この腫れは、本当にごくわずかな程度らしく、現時点ではその影響でACTHやコルチゾールに大きな影響が出ている可能性は低く、このまま回復傾向が続いていれば、しばらくは経過観察でよいそうです。私はこれまで「原因不明(特発性)」という診断のままで詳しい精査ができていなかったのですが、そんな可能性もあるのかと知り、正直少し驚きました。

コートリルについて

私のように少しずつ回復してきたケースでも、コートリルに頼り続けることで、なかなか回復が進まないまま過ごしている方も多いそうです。今回の診察でも、主治医から「依存」という言葉が出ていて、状況によっては、むしろ服用しないほうがいい場面でも、習慣的に飲み続けてしまい、その結果、HPA軸の働きが抑制された状態から抜け出せなくなることもある、という話がありました。
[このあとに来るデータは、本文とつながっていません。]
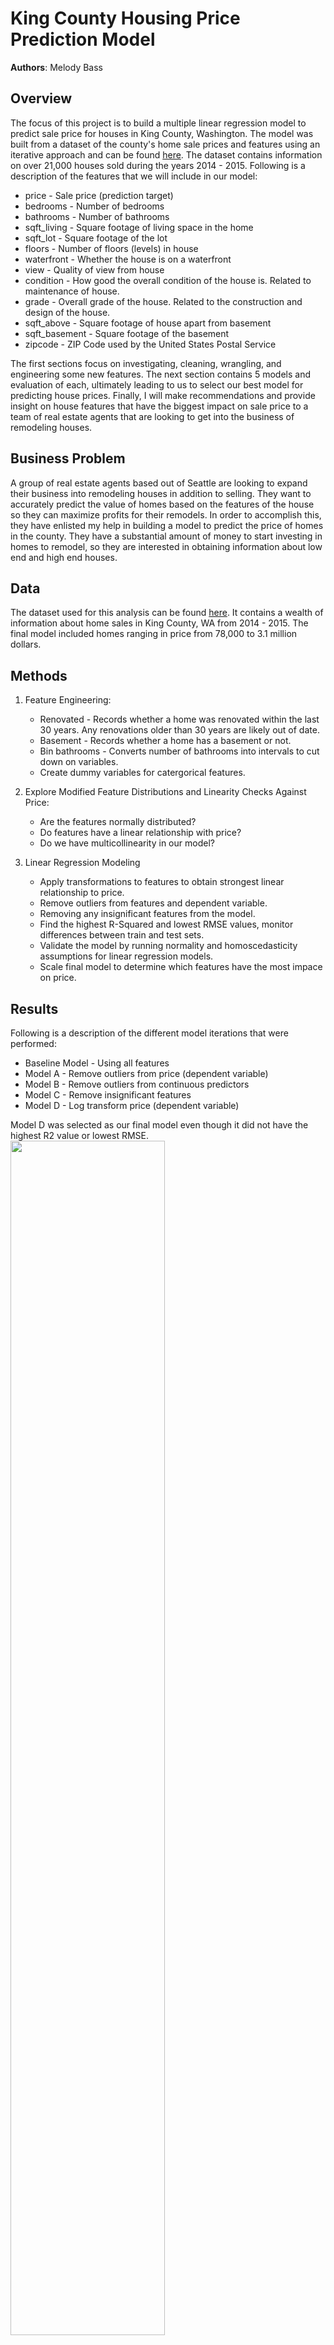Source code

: # King County Housing Price Prediction Model

**Authors**: Melody Bass

## Overview

The focus of this project is to build a multiple linear regression model to predict sale price for houses in King County, Washington. The model was built from a dataset of the county's home sale prices and features using an iterative approach and can be found [here](./data/kc_house_data.csv). The dataset contains information on over 21,000 houses sold during the years 2014 - 2015. Following is a description of the features that we will include in our model:

* price - Sale price (prediction target)
* bedrooms - Number of bedrooms
* bathrooms - Number of bathrooms
* sqft_living - Square footage of living space in the home
* sqft_lot - Square footage of the lot
* floors - Number of floors (levels) in house
* waterfront - Whether the house is on a waterfront
* view - Quality of view from house
* condition - How good the overall condition of the house is. Related to maintenance of house.
* grade - Overall grade of the house. Related to the construction and design of the house.
* sqft_above - Square footage of house apart from basement
* sqft_basement - Square footage of the basement
* zipcode - ZIP Code used by the United States Postal Service

The first sections focus on investigating, cleaning, wrangling, and engineering some new features. The next section contains 5 models and evaluation of each, ultimately leading to us to select our best model for predicting house prices. Finally, I will make recommendations and provide insight on house features that have the biggest impact on sale price to a team of real estate agents that are looking to get into the business of remodeling houses.

## Business Problem

A group of real estate agents based out of Seattle are looking to expand their business into remodeling houses in addition to selling. They want to accurately predict the value of homes based on the features of the house so they can maximize profits for their remodels. In order to accomplish this, they have enlisted my help in building a model to predict the price of homes in the county. They have a substantial amount of money to start investing in homes to remodel, so they are interested in obtaining information about low end and high end houses.

## Data

The dataset used for this analysis can be found [here](./data/kc_house_data.csv). It contains a wealth of information about home sales in King County, WA from 2014 - 2015. The final model included homes ranging in price from 78,000 to 3.1 million dollars.

## Methods

1. Feature Engineering:

    * Renovated - Records whether a home was renovated within the last 30 years. Any renovations older than 30       years are likely out of date.
    * Basement - Records whether a home has a basement or not.
    * Bin bathrooms - Converts number of bathrooms into intervals to cut down on variables.
    * Create dummy variables for catergorical features.
    
2. Explore Modified Feature Distributions and Linearity Checks Against Price:

    * Are the features normally distributed?
    * Do features have a linear relationship with price?
    * Do we have multicollinearity in our model?
    
3. Linear Regression Modeling

    * Apply transformations to features to obtain strongest linear relationship to price.
    * Remove outliers from features and dependent variable.
    * Removing any insignificant features from the model.
    * Find the highest R-Squared and lowest RMSE values, monitor differences between train and test sets.
    * Validate the model by running normality and homoscedasticity assumptions for linear regression models.
    * Scale final model to determine which features have the most impace on price.

## Results

Following is a description of the different model iterations that were performed:

   * Baseline Model - Using all features
   * Model A - Remove outliers from price (dependent variable)
   * Model B - Remove outliers from continuous predictors
   * Model C - Remove insignificant features
   * Model D - Log transform price (dependent variable)
    
Model D was selected as our final model even though it did not have the highest R2 value or lowest RMSE. 
<img src = "./images/final_model_stats.png" width=70%> <br />
It was the best performing model when considering linear regression assumptions of normality and homoscedasticity.    <br />
<img src = "./images/final_qq_plot.png" width=70%> <br />
<img src = "./images/final_resid_plot.png" width=70%> <br />
  

## Conclusions

Multiple linear regression analysis was used to build a model to predict housing prices in King County, WA. After 4 iterations from our baseline model, the results of the final regression model (Model D) indicated that 83 predictors explained 85.2% of the variance in the dataset(R2= 0.852). The RMSE of the final model was $108,603.30, which is the error in our price prediction. The metrics from the train and test sets showed that the model was not overfitted or undefitted.  The range of prices in the final model was 78k to 3.1 million dollars.  All of the independent variables used in the model were significant predictors of sale price with p-values less than 0.05.

Following are features that have the most positive effect on sale price:

   * For every 1 square foot of living space, the price is increased by 0.03%.
   * Location is 2nd highest indicator of price. Our top 10 zipcodes (98039, 98004, 98112, 98109, 98119,            98102, 98105, 98040, 98199, 98107) were 142 to 281% higher in price than our baseline zipcode of 98001.
<img src = "./images/high_low_zips.png" width=70%> <br />
<img src = "./images/top_zips.png" width=70%> <br />

Following are features that have the most negative impact on sale price:

   * Homes with a basement decreases the price by 6.11%.
   * Homes with 3 floors decreases the price by 7.49%. More floors is less desirable.

Following are some other notable conclusions:

   * Price for homes with a waterfront are 64.5% higher than homes without a waterfront.
   * Homes that have been renovated in the last 30 years will increase the price by 8.40%.
   * Homes with a view rated as 4 (highest rating- i.e. Mt. Rainier, Olympics, Cascades, Territorial, Seattle      Skyline, Puget Sound, etc) increase the price by 45.59%.

Future work to improve on this model would be to make multiple models in different price ranges (i.e. 100k - 500k, 500k - 1 million, etc). Our model has limitations due to the wide range of prices in the dataset such as an error of $108,000 in predicting the price, especially on the low end (error is higher than the lowest priced home in the model). Another interesting extension to the project for future work is adding school districts grade into the model.


## For More Information

Please review my full analysis in [my Jupyter Notebook](./student.ipynb) or my [presentation](./presentation.pdf).

For any additional questions, please contact **Melody Bass @ meljoy1099@gmail.com**

## Repository Structure

```
├── README.md                           <- The top-level README for reviewers of this project
├── student.ipynb                       <- Narrative documentation of analysis in Jupyter notebook
├── presentation.pdf                    <- PDF version of project presentation
├── data                                <- Both sourced externally and generated from code
└── images                              <- Both sourced externally and generated from code
└── code.                               <- Both sourced externally and generated from code
```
私自身は、「倦怠感」くらいではコートリルを飲まず、我慢して我慢して、どうしようもないという段階までこないと服用しないようにしています。最近では、そうした場面でも自力で戻せることが少しずつ増えてきたものの、まだ半分以上は、最終的にコートリルを使って乗り切っているのが現状です。

無駄に飲んでいる感覚はありませんが、自分の活動量との兼ね合いや、その日の体調の振れ幅も含めて、補充のタイミングや使い方を、もう一度見直してみようと思いました。月に数回の単発でしか飲んでいなくても、そんなリスクがあるのかと思うと、正直少し驚きました。

今回の気づき

自分では正しいと思って取り組んでいることも、違う角度から見てはじめて気づくこともあるので、今回の診察は色々と見直す良いきっかけになりました。

主治医はいつも、その時々の私の状態に合わせて、必要なことを見極めながら、時には少し耳が痛く感じるようなことでも、的確に伝えてくださいます。そんな主治医と出会えたことは、本当に幸運だったなとあらためて感じています。そもそも私は、優しさだけで包んでくれる人よりも、現実をしっかり見たうえで向き合ってくれる人のほうが好きなので、そういう意味でも、とても信頼できていて、しっくりきています。

活動量と補充のバランスについては、やはり無理をしないことをあらためて意識して、予定を少しずつ間引きながら、この夏を穏やかに過ごしてみようと思います。適度な運動はHPA軸の働きを整える助けになるそうなので、これからも無理のない範囲で続けていけたらと思います。運動については、今のところ大きな負荷にはなっていない印象ですが、パーソナルトレーニングも30分以内におさえるなど、なるべく体に負担がかからないようにしてみようと思います。

栄養はコルチゾールと同じで「どれだけ摂るか」だけでなく、「どれだけ消化・吸収できて、どれだけ体に留めておけるか」が本当に大事なポイントなんだと、今回あらためて感じました。栄養も、巡りも、ホルモンも、すべてが少しずつつながっているので、どんな病気でも「ホリスティックケア」の視点はやっぱり欠かせないなと思いました。

良い結果を出せるように、これからも丁寧に自分の体と向き合っていきたいと思います。